Even if this strict judicial standard is applied, the rulings by the AC are not convincing in this regard. At least the admissibility, i.e., a possible violation of fundamental rights, future cases cannot simply be dismissed in the case of Palestinian plaintiffs. Against this yardstick, there is a strong case that Israel’s conduct in Gaza meets the threshold of a serious risk of systematic violations of international law. The assessment of the situation in Gaza has undergone a qualitative shift through recent proceedings before the International Court of Justice (ICJ). To name just one reference, in its 2024 order on provisional measures in South Africa v Israel, the ICJ found the violations asserted by South Africa under the Genocide Convention to be at least plausible and held that there is a “real and imminent risk” of irreparable harm to the Palestinian civilian population (see recently here, para. 32, 47). These obligations are widely understood as binding towards the international community (erga omnes) and, in the case of the prohibition of genocide, as reflecting a peremptory norm (jus cogens). Even before Ramstein, the AC Frankfurt questions the evidentiary weight of UN reports by alluding to the allegedly ‘not uncontested’ approach of UN bodies to the Middle East conflict, this falls short of a serious engagement with the extensive factual record before it.

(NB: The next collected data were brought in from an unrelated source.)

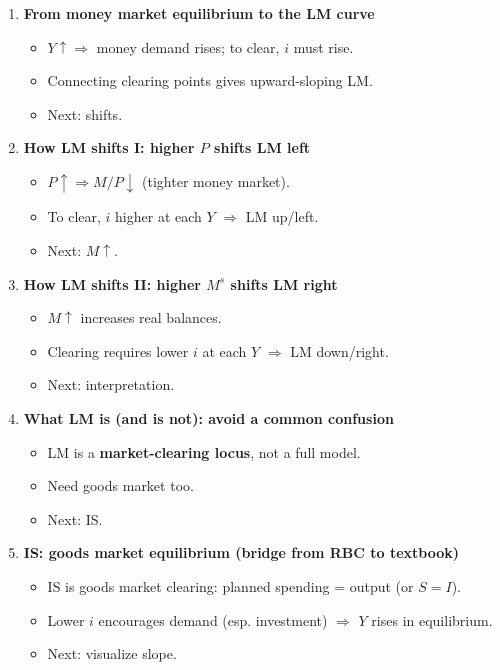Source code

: \documentclass[11pt]{article}
\begin{document}
\begin{enumerate}
\item \textbf{From money market equilibrium to the LM curve}
\begin{itemize}
\item $Y\uparrow \Rightarrow$ money demand rises; to clear, $i$ must rise.
\item Connecting clearing points gives upward-sloping LM.
\item Next: shifts.
\end{itemize}

\item \textbf{How LM shifts I: higher $P$ shifts LM left}
\begin{itemize}
\item $P\uparrow \Rightarrow M/P\downarrow$ (tighter money market).
\item To clear, $i$ higher at each $Y$ $\Rightarrow$ LM up/left.
\item Next: $M\uparrow$.
\end{itemize}

\item \textbf{How LM shifts II: higher $M^s$ shifts LM right}
\begin{itemize}
\item $M\uparrow$ increases real balances.
\item Clearing requires lower $i$ at each $Y$ $\Rightarrow$ LM down/right.
\item Next: interpretation.
\end{itemize}

\item \textbf{What LM is (and is not): avoid a common confusion}
\begin{itemize}
\item LM is a \textbf{market-clearing locus}, not a full model.
\item Need goods market too.
\item Next: IS.
\end{itemize}

\item \textbf{IS: goods market equilibrium (bridge from RBC to textbook)}
\begin{itemize}
\item IS is goods market clearing: planned spending = output (or $S=I$).
\item Lower $i$ encourages demand (esp. investment) $\Rightarrow$ $Y$ rises in equilibrium.
\item Next: visualize slope.
\end{itemize}


\end{enumerate}
\end{document}
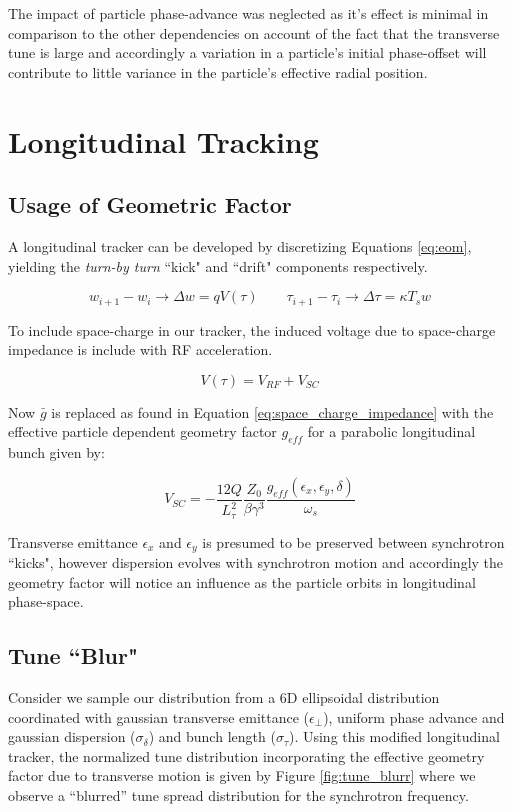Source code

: The impact of particle phase-advance was neglected as it's effect is minimal in comparison to the other dependencies on account of the fact that the transverse tune is large and accordingly a variation in a particle's initial phase-offset will contribute to little variance in the particle's effective radial position.

\section{Longitudinal Tracking}

\subsection{Usage of Geometric Factor}

A longitudinal tracker can be developed by discretizing Equations \ref{eq:eom}, yielding the \textit{turn-by turn} ``kick" and ``drift" components respectively.

$$w_{i+1}-w_i \to \Delta w = qV(\tau) \qquad \tau_{i+1}-\tau_i \to \Delta\tau = \kappa T_s w$$

To include space-charge in our tracker, the induced voltage due to space-charge impedance is include with RF acceleration.

$$V(\tau) = V_{RF} + V_{SC}$$

Now $\bar{g}$ is replaced as found in Equation \ref{eq:space_charge_impedance} with the effective particle dependent geometry factor $g_{eff}$ for a parabolic longitudinal bunch given by:

$$V_{SC} = -\frac{12Q}{L_\tau^2}\frac{Z_0}{\beta\gamma^3}\frac{g_{eff}(\epsilon_x,\epsilon_y,\delta)}{\omega_s}$$

Transverse emittance $\epsilon_x$ and $\epsilon_y$ is presumed to be preserved between synchrotron ``kicks", however dispersion evolves with synchrotron motion and accordingly the geometry factor will notice an influence as the particle orbits in longitudinal phase-space.

\subsection{Tune ``Blur"}

Consider we sample our distribution from a 6D ellipsoidal distribution coordinated with gaussian transverse emittance ($\epsilon_\perp$), uniform phase advance and gaussian dispersion ($\sigma_\delta$) and bunch length ($\sigma_\tau$). Using this modified longitudinal tracker, the normalized tune distribution incorporating the effective geometry factor due to transverse motion is given by Figure \ref{fig:tune_blurr} where we observe a ``blurred'' tune spread distribution for the synchrotron frequency.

For arms exports, this shift has far-reaching consequences. In light of the ICJ’s case law, the courts must at least take the possibility seriously that Germany may be contributing to these violations and cannot dismiss them as implausible on the grounds of admissibility, even if the strict standard from Ramstein is taken into account. This applies regardless of the pending proceedings in Recent press reports, however, suggest that the information provided by the Federal Government on arms deliveries was apparently incomplete – both to the parliament and the broader public and, even more crucially, in the proceedings before the ICJ.

Future Arms Exports

In exceptional cases, such as those involving the most serious violations of international law, the courts could in future also rely on the provision in Article 41 of the Draft Articles on Responsibility of States for Internationally Wrongful Acts (ARISWA). While an act of assistance, such as the aid to genocide being heard before the ICJ against Germany, requires a subjective element under Art. 16 ARISWA, Article 41 ARISWA addresses a different, more structural situation: serious breaches of peremptory norms of general international law. In such constellations, all states are under an obligation not to recognize a situation created by such breach as lawful and “to cooperate to bring it to an end”, and they must not “render aid or assistance in maintaining that situation”. The 2024 Advisory Opinion on the Occupied Palestinian Territory explicitly recognizes that Israel’s prolonged occupation, settlement and annexation policies entail serious breaches of obligations arising under peremptory norms of general international law, thereby squarely engaging the co-operation and non-assistance duties set out in Art. 41 ARSIWA. This means that specific legal obligations may arise even below the threshold of state aid. It is not unreasonable to assume that the government’s discretion to contribute to remedying violations of international law is reduced to zero in cases of arms exports.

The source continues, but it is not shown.